* [Task prompt]: In the data that follows, find the line with "un código de proveedor"; transcribe it, every later line up to the one with "- can be used to delete old", and that line as well, exactly and with no others.

(Data for processing begins)

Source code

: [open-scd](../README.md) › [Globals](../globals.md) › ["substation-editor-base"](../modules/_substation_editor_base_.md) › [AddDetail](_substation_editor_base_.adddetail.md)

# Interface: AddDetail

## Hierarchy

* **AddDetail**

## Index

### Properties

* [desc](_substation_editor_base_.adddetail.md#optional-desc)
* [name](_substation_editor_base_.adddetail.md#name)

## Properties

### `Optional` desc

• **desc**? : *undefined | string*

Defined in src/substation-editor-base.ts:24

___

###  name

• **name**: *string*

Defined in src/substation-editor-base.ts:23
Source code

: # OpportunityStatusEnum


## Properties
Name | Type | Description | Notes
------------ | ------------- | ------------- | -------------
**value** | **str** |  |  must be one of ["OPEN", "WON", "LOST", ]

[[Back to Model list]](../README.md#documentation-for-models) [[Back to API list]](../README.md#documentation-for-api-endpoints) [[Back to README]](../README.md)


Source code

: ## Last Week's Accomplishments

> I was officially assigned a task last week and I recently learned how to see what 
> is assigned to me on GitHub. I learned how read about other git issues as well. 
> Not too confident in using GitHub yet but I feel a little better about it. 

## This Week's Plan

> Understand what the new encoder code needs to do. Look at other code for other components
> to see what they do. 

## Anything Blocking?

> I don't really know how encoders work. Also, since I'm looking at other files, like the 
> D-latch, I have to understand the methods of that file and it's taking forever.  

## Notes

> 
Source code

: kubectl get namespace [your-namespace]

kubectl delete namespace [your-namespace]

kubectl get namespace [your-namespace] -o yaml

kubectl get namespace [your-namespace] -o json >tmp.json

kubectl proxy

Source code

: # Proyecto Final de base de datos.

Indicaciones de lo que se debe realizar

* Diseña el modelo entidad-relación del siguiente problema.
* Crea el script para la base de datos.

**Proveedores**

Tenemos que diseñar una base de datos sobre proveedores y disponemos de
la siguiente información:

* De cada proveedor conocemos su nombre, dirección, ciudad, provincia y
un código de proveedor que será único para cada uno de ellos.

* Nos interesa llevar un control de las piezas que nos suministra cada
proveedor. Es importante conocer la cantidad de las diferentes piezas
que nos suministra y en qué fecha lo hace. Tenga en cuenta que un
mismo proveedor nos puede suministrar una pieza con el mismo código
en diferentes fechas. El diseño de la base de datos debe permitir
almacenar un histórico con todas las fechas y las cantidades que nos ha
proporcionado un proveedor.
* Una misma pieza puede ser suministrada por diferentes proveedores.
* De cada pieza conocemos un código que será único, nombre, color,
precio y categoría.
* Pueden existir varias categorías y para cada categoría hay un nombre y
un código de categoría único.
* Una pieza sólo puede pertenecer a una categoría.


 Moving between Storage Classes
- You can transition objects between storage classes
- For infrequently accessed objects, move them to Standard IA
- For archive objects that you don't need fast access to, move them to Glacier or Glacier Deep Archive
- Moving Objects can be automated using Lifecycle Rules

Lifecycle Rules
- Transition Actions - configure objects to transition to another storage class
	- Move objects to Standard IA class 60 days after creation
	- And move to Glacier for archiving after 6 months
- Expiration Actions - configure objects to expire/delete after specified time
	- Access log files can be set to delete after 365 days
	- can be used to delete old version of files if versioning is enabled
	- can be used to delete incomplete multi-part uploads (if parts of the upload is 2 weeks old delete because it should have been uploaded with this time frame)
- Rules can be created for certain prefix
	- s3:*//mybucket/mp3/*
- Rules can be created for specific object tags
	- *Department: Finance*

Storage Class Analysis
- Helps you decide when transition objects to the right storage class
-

(Data for processing ends)

* [Response to the task]:
un código de proveedor que será único para cada uno de ellos.

* Nos interesa llevar un control de las piezas que nos suministra cada
proveedor. Es importante conocer la cantidad de las diferentes piezas
que nos suministra y en qué fecha lo hace. Tenga en cuenta que un
mismo proveedor nos puede suministrar una pieza con el mismo código
en diferentes fechas. El diseño de la base de datos debe permitir
almacenar un histórico con todas las fechas y las cantidades que nos ha
proporcionado un proveedor.
* Una misma pieza puede ser suministrada por diferentes proveedores.
* De cada pieza conocemos un código que será único, nombre, color,
precio y categoría.
* Pueden existir varias categorías y para cada categoría hay un nombre y
un código de categoría único.
* Una pieza sólo puede pertenecer a una categoría.


 Moving between Storage Classes
- You can transition objects between storage classes
- For infrequently accessed objects, move them to Standard IA
- For archive objects that you don't need fast access to, move them to Glacier or Glacier Deep Archive
- Moving Objects can be automated using Lifecycle Rules

Lifecycle Rules
- Transition Actions - configure objects to transition to another storage class
	- Move objects to Standard IA class 60 days after creation
	- And move to Glacier for archiving after 6 months
- Expiration Actions - configure objects to expire/delete after specified time
	- Access log files can be set to delete after 365 days
	- can be used to delete old version of files if versioning is enabled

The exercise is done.